Besuch im Hamam

Für die die noch nie in einem Hamam waren, habe ich diese Bilder und Beschreibung meiner Erfahrung zusammengefasst. Bukhara hat einen Hamam aus dem 16. Jahrhundert. Er zählt mit zu den noch voll genutzten Bauwerken. Ein Hamam ist eine öffentliche Badeanstalt bevorzugt von Männern genutzt,  aber an gewissen Tagen auch von Frauen. In der Regel werden die Böden und das Wasser von unten beheizt, ähnlich wie schon vor tausenden von Jahren bei den Römern. Unmengen von Wasser werden zu den Waschungen verwendet, was zwangsläufig zu einem Dampfbad führt. Überall befinden sich Nischen und Ruheplätze für die Badenden. Das Hamam ist heute wie früher eine Art Wellnessanlage, in welcher neben der Reinigung und Entspannung auch alles Wichtige bei einem Chai besprochen wird. Wichtig ist noch zu erklären, dass man (Mann) dort von Männern gewaschen wird. Kernseife und Ziegenlederlappen wirken wie ein peeling und kein Gramm Schutz kann dem vielmals benutzten Lappen trotzen.

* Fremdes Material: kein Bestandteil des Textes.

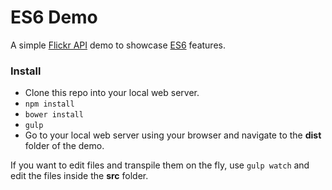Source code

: # ES6 Demo
A simple [Flickr API](https://www.flickr.com/services/api/) demo to showcase [ES6](https://github.com/lukehoban/es6features) features.

### Install
- Clone this repo into your local web server.
- ```npm install```
- ```bower install```
- ```gulp```
- Go to your local web server using your browser and navigate to the **dist** folder of the demo.

If you want to edit files and transpile them on the fly, use ```gulp watch``` and edit the files inside the **src** folder.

Am heutigen Tag kamen wir auf dem Rückweg unserer sechsstündigen Stadtbesichtigung am Hamam vorbei. Rüdiger erklärte mich für verrückt bei fast 40 Grad Aussentemperatur ins Hamam zu wollen. Allein die Besichtigung des Bades hat uns den Schweiss aus allen Poren gedrückt.

Ich entschied mich trotzdem dort zu diesem Besuch. Ich wurde herzlich empfangen, ein Spint wurde mir zugeteilt und ein Handtuch, das für meinen Bauchumfang deutlich zu kurz war. In einem moslemischen Hamam geht es absolut sittlich zu und so hatte ich sicherheitshalber meine Badehose dabei um nicht ständig das Handtuch, schambedeckend, halten zu müssen. Das wäre nämlich gar nicht so einfach, wenn während der Waschungen literweise Wasser und Seife über den Körper gegossen werden. In der Badehose war ich also sicher. Ein junger kräftiger und durchtrainiert „Wäscher“ schickte mich fürs Erste zur Akklimatisierung in einen Dampfkammer. Dort sollte ich vor mich hinschmachten - bis er mich holen würde?  Der Raum war aus gebrannten Lehmziegeln zu einer Kuppel gebaut und mit einer Öffnung on top versehen. Die Sonne stand schon schräg und beleuchtete den Raum gerade mal so, wie ich mir ein mittelalterliches Verlies vorzustellen pflege Die Zeit verging, annehmend er habe mich vergessen und drohend zu dehydrieren verlies ich diesen Ort und siehe da, er hatte wohl darauf gewartet, dass ich von mir aus kommen würde.

Nun wurde ich auf jahrhundertealten Marmor gelegt. Und wie schon beschrieben mit einem ebenso alten Ziegenlederlappen abgeschruppt, bis dass auch wirklich keine Hautschuppe mehr lose an mir war. Seife Wasser und Wasser und Wasser ergoss er über mich. Pro Bottich rechnete ich mir etwa 30 ltr. aus. Also mindestens 4 Güsse zu je 30 ltr. sind 120 ltr Bukhara Grundwasser, leicht gesalzen.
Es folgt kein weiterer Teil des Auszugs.